Every entry that follows should be reproduced exactly.

───── DATA UNDER STUDY

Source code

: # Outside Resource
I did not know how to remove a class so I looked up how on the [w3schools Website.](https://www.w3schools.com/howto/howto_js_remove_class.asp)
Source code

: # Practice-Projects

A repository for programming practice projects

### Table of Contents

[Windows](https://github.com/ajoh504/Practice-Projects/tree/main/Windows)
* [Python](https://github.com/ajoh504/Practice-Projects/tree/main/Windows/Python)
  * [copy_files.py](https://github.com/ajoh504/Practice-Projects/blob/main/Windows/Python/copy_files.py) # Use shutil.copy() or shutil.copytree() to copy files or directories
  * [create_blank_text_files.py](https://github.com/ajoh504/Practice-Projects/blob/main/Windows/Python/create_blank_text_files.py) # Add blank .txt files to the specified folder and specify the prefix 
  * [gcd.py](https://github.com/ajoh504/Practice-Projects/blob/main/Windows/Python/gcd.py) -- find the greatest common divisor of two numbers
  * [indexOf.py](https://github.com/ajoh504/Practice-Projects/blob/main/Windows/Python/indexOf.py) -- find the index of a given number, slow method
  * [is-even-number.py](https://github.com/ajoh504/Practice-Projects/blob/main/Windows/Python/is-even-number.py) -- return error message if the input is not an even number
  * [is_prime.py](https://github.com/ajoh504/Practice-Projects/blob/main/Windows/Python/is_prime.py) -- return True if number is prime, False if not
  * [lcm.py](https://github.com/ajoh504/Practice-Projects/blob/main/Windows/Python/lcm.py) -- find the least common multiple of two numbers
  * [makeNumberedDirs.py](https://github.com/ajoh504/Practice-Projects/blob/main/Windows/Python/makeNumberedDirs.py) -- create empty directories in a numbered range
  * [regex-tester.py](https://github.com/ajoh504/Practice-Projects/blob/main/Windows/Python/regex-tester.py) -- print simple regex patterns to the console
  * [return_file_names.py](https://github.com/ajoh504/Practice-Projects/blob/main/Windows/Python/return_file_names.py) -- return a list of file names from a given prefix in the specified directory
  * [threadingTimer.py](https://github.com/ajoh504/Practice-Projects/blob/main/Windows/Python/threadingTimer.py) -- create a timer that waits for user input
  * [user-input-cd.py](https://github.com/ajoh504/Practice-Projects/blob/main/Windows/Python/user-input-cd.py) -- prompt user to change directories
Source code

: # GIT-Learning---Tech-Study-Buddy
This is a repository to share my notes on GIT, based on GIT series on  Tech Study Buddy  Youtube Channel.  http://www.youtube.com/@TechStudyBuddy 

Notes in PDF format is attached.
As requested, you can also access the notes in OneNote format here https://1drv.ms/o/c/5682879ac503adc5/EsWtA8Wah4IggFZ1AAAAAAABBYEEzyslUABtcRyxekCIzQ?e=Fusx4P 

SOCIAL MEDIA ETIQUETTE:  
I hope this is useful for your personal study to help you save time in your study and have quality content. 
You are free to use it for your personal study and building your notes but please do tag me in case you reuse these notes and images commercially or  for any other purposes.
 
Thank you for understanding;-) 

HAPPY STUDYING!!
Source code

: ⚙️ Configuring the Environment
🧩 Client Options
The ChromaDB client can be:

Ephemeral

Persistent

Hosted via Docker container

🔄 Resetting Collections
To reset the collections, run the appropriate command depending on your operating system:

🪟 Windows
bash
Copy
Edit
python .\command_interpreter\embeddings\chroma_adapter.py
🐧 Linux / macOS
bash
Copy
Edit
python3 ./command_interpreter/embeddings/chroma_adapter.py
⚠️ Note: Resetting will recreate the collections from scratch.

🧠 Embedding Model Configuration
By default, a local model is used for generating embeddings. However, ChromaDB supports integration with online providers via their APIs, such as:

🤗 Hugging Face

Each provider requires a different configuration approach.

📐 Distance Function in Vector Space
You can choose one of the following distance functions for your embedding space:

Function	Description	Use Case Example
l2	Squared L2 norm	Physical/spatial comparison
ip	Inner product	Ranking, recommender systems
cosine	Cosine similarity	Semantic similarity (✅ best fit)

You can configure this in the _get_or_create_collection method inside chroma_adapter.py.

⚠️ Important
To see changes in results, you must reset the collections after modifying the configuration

──────────

RESPONSE BELOW:
Source code

: # Outside Resource
I did not know how to remove a class so I looked up how on the [w3schools Website.](https://www.w3schools.com/howto/howto_js_remove_class.asp)
Source code

: # Practice-Projects

A repository for programming practice projects

### Table of Contents

[Windows](https://github.com/ajoh504/Practice-Projects/tree/main/Windows)
* [Python](https://github.com/ajoh504/Practice-Projects/tree/main/Windows/Python)
  * [copy_files.py](https://github.com/ajoh504/Practice-Projects/blob/main/Windows/Python/copy_files.py) # Use shutil.copy() or shutil.copytree() to copy files or directories
  * [create_blank_text_files.py](https://github.com/ajoh504/Practice-Projects/blob/main/Windows/Python/create_blank_text_files.py) # Add blank .txt files to the specified folder and specify the prefix 
  * [gcd.py](https://github.com/ajoh504/Practice-Projects/blob/main/Windows/Python/gcd.py) -- find the greatest common divisor of two numbers
  * [indexOf.py](https://github.com/ajoh504/Practice-Projects/blob/main/Windows/Python/indexOf.py) -- find the index of a given number, slow method
  * [is-even-number.py](https://github.com/ajoh504/Practice-Projects/blob/main/Windows/Python/is-even-number.py) -- return error message if the input is not an even number
  * [is_prime.py](https://github.com/ajoh504/Practice-Projects/blob/main/Windows/Python/is_prime.py) -- return True if number is prime, False if not
  * [lcm.py](https://github.com/ajoh504/Practice-Projects/blob/main/Windows/Python/lcm.py) -- find the least common multiple of two numbers
  * [makeNumberedDirs.py](https://github.com/ajoh504/Practice-Projects/blob/main/Windows/Python/makeNumberedDirs.py) -- create empty directories in a numbered range
  * [regex-tester.py](https://github.com/ajoh504/Practice-Projects/blob/main/Windows/Python/regex-tester.py) -- print simple regex patterns to the console
  * [return_file_names.py](https://github.com/ajoh504/Practice-Projects/blob/main/Windows/Python/return_file_names.py) -- return a list of file names from a given prefix in the specified directory
  * [threadingTimer.py](https://github.com/ajoh504/Practice-Projects/blob/main/Windows/Python/threadingTimer.py) -- create a timer that waits for user input
  * [user-input-cd.py](https://github.com/ajoh504/Practice-Projects/blob/main/Windows/Python/user-input-cd.py) -- prompt user to change directories
Source code

: # GIT-Learning---Tech-Study-Buddy
This is a repository to share my notes on GIT, based on GIT series on  Tech Study Buddy  Youtube Channel.  http://www.youtube.com/@TechStudyBuddy 

Notes in PDF format is attached.
As requested, you can also access the notes in OneNote format here https://1drv.ms/o/c/5682879ac503adc5/EsWtA8Wah4IggFZ1AAAAAAABBYEEzyslUABtcRyxekCIzQ?e=Fusx4P 

SOCIAL MEDIA ETIQUETTE:  
I hope this is useful for your personal study to help you save time in your study and have quality content. 
You are free to use it for your personal study and building your notes but please do tag me in case you reuse these notes and images commercially or  for any other purposes.
 
Thank you for understanding;-) 

HAPPY STUDYING!!
Source code

: ⚙️ Configuring the Environment
🧩 Client Options
The ChromaDB client can be:

Ephemeral

Persistent

Hosted via Docker container

🔄 Resetting Collections
To reset the collections, run the appropriate command depending on your operating system:

🪟 Windows
bash
Copy
Edit
python .\command_interpreter\embeddings\chroma_adapter.py
🐧 Linux / macOS
bash
Copy
Edit
python3 ./command_interpreter/embeddings/chroma_adapter.py
⚠️ Note: Resetting will recreate the collections from scratch.

🧠 Embedding Model Configuration
By default, a local model is used for generating embeddings. However, ChromaDB supports integration with online providers via their APIs, such as:

🤗 Hugging Face

Each provider requires a different configuration approach.

📐 Distance Function in Vector Space
You can choose one of the following distance functions for your embedding space:

Function	Description	Use Case Example
l2	Squared L2 norm	Physical/spatial comparison
ip	Inner product	Ranking, recommender systems
cosine	Cosine similarity	Semantic similarity (✅ best fit)

You can configure this in the _get_or_create_collection method inside chroma_adapter.py.

⚠️ Important
To see changes in results, you must reset the collections after modifying the configuration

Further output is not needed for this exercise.